А затем в одну секунду все рухнуло. Снимок. Хватило одного снимка, чтобы все разрушилось. Эль показала мне то фото, на котором моя невеста целует другого. Целует так страстно, что сомнений не оставалось, там было нечто гораздо большее. Эстель, запинаясь, передала мне их разговор. В котором они обсуждали измены Мано. Говорят, люди до мелочей помнят дни, которые изменили их жизнь. Со мной все произошло наоборот. Я не помню ни деталей, ни мелочей, ни сказанных мною слов. Я лишь помню, как в груди поселилось отвратительное чувство предательства и разрушенных надежд. Я ведь сделал ей предложение, организация свадьбы шла своим ходом. Но все покатилось в бездну. Одно за другим, как снежный ком, превратилось в огромную лавину, которая снесла все, не оставив ничего живого в моей душе. Я оказался в полицейском участке. Детектив с умным видом вешал на меня обвинения в доведении до самоубийства моей собственной невесты. А за час до этого я узнал, что ребенок, с мыслями о котором я просыпался последние пять месяцев, умер, так и не появившись на свет.

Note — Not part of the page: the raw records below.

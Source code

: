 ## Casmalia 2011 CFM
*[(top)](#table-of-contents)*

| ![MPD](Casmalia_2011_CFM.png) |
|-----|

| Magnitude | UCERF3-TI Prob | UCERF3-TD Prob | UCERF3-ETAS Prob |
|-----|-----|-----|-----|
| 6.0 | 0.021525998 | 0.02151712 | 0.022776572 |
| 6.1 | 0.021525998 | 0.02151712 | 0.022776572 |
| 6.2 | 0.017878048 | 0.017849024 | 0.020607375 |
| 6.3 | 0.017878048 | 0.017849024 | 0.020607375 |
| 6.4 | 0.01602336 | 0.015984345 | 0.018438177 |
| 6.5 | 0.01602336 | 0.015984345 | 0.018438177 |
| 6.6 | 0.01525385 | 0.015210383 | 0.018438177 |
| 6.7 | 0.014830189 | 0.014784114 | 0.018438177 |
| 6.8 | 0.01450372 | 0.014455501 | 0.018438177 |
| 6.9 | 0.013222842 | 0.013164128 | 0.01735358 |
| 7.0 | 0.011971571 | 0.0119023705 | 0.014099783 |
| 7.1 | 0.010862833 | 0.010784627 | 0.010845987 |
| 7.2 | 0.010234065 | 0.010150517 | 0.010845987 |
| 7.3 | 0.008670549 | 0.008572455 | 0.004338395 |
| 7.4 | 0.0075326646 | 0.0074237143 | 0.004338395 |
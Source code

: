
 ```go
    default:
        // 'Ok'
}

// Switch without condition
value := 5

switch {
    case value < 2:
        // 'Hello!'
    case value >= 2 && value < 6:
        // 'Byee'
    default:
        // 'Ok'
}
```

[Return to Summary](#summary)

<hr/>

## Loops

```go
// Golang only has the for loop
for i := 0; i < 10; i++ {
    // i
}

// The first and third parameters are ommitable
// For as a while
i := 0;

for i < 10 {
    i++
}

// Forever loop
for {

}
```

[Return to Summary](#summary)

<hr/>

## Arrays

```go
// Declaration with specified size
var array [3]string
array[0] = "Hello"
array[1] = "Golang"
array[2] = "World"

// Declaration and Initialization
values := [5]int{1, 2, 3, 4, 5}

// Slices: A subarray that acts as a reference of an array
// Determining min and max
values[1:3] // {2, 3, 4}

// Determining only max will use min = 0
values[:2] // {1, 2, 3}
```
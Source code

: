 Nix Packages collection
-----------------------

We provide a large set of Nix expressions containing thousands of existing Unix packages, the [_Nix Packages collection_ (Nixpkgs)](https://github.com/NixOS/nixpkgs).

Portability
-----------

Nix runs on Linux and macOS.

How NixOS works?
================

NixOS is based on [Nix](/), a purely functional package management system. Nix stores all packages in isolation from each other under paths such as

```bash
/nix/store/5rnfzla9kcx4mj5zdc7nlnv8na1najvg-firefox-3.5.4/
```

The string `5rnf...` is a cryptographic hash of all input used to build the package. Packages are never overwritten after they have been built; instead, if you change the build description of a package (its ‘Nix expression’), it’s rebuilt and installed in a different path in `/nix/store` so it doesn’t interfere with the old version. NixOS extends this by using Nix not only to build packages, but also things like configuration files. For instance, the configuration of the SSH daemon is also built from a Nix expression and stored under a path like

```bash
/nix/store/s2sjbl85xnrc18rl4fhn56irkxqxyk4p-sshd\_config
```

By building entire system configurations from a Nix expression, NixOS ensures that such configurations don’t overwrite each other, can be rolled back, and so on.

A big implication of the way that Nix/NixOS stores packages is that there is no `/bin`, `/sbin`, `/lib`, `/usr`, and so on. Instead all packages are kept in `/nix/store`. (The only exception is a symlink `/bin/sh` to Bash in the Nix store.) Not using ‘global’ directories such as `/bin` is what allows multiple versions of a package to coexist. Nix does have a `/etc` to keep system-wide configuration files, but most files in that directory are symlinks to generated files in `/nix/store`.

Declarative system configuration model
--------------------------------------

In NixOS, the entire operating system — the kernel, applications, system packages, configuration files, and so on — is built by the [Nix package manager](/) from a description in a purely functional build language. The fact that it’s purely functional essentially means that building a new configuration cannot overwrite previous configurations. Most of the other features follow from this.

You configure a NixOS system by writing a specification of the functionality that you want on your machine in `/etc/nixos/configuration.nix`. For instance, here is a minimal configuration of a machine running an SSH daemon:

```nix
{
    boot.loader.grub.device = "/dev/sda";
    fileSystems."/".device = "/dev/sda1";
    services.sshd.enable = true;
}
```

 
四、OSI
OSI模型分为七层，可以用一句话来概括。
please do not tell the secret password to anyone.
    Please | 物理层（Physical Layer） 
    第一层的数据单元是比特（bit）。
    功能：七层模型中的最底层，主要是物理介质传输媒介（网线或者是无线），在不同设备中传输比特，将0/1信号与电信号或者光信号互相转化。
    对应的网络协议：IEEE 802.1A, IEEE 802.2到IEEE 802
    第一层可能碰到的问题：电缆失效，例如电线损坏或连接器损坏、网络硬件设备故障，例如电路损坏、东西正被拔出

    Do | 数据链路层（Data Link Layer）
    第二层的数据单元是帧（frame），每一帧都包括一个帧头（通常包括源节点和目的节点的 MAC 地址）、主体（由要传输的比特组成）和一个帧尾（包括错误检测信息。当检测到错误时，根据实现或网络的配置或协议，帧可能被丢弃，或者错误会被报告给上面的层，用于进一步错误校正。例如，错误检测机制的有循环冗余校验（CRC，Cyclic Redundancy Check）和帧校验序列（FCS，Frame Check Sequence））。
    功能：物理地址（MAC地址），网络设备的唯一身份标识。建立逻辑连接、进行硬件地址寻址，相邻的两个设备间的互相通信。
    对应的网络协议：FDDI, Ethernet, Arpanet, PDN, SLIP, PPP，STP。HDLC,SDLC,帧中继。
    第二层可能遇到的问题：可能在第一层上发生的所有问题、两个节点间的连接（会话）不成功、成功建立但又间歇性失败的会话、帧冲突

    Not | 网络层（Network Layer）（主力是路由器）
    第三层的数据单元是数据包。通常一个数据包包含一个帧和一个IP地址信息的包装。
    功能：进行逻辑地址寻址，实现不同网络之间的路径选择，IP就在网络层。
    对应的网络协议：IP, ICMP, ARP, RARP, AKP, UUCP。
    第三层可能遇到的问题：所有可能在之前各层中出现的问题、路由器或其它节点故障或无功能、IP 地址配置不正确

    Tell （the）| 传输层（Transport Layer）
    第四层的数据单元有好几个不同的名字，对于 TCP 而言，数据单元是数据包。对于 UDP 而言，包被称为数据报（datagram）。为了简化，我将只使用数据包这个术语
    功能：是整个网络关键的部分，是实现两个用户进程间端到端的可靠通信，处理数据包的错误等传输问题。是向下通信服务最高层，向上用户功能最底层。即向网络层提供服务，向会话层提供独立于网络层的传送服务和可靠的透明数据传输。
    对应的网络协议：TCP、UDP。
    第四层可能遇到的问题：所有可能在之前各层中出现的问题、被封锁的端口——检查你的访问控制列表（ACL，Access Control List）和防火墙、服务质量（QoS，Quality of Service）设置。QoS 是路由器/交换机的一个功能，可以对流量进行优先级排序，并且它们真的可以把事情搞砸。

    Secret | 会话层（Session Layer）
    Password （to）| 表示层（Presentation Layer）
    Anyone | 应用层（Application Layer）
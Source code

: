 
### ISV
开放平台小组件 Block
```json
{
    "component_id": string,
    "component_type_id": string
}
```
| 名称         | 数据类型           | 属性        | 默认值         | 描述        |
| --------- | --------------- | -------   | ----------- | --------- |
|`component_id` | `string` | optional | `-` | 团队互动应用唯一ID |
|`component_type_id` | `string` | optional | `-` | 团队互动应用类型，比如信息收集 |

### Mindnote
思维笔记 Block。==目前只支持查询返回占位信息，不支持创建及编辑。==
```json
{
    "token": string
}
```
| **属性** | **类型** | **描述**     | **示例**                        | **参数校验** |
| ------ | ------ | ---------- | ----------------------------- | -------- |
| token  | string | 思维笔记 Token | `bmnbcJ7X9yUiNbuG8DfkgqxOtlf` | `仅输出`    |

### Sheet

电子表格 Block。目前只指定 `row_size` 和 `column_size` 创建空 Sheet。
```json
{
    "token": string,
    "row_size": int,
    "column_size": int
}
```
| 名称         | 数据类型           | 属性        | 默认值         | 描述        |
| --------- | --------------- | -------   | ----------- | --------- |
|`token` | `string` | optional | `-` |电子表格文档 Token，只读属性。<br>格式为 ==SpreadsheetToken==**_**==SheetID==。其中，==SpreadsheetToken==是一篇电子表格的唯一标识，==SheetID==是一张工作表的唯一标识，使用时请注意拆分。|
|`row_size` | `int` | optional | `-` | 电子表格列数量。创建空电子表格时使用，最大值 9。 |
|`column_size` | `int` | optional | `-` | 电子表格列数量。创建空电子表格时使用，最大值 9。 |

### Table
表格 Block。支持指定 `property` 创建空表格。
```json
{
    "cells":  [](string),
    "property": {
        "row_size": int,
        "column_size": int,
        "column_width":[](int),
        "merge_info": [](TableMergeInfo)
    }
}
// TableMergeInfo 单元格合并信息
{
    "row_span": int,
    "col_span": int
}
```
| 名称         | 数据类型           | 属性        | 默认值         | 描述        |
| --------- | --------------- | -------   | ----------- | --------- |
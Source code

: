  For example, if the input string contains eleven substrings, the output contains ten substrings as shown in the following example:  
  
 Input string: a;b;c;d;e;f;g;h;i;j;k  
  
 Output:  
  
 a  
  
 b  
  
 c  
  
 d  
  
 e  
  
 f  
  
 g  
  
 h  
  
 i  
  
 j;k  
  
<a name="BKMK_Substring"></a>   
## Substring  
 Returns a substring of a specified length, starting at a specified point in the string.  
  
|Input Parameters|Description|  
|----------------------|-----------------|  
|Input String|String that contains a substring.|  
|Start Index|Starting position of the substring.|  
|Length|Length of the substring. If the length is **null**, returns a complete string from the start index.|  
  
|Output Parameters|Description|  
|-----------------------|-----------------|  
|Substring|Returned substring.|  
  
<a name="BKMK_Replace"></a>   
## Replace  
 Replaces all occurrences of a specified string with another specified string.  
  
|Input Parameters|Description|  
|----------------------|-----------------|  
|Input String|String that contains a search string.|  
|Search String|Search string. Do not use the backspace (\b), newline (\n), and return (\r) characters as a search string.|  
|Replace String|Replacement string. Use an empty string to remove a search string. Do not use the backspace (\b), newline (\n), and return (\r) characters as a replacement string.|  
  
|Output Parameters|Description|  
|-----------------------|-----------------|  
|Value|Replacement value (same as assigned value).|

Я не знаю, почему обвинения были сняты. Без понятия, как так получилось, что дело закрыли и оно не дошло до суда. В тот момент своей жизни мне было глубоко плевать, что со мной будет. Помню, пришел отец и долго отчитывал меня. Он кричал об ответственности и о том, что я должен был предвидеть, предотвратить подобное. Что вся вина целиком и полностью лежит на моих плечах, а не на беременной женщине. Эстель и Марион нашли окровавленное тело Мано у меня в постели. Что они делали в моей старой квартире, как там оказались, я никогда не спрашивал. Но если бы их там не было, она бы скончалась до моего прихода. Отец был в бешенстве, что я подверг их такому. У Эль были кошмары и панические атаки, и, слыша об этом, я ненавидел себя сильнее. Желтая пресса спустила всех собак на мою семью. А на меня повесили титул богатого избалованного мальчишки, который довел свою беременную девушку до самоубийства. И я знал, что довел ее. Я понимал, что смерть моего ребенка – целиком и полностью моя вина. Мне не хватило духу порвать с ней в самом начале. Я не смог закончить наши отношения, хотя следовало это сделать. Но смог сделать нечто такое, что по сей день не могу себе простить. Да, она гналась за лучшей жизнью, но разве можно ее винить? А я был тем самым золотым билетом в новую жизнь, в которой исполнились бы все ее мечты. Да, она специально забеременела от меня. Да, она изменяла мне. Но если бы я был честен с ней с самого начала, это все не зашло бы так далеко. «Виноват всегда мужчина», – сказал мне тогда отец, и я видел неприкрытое разочарование в его взгляде. Я молча кивнул, принимая все его обвинения. Ему даже не надо было произносить все это вслух. Я все знал и без него.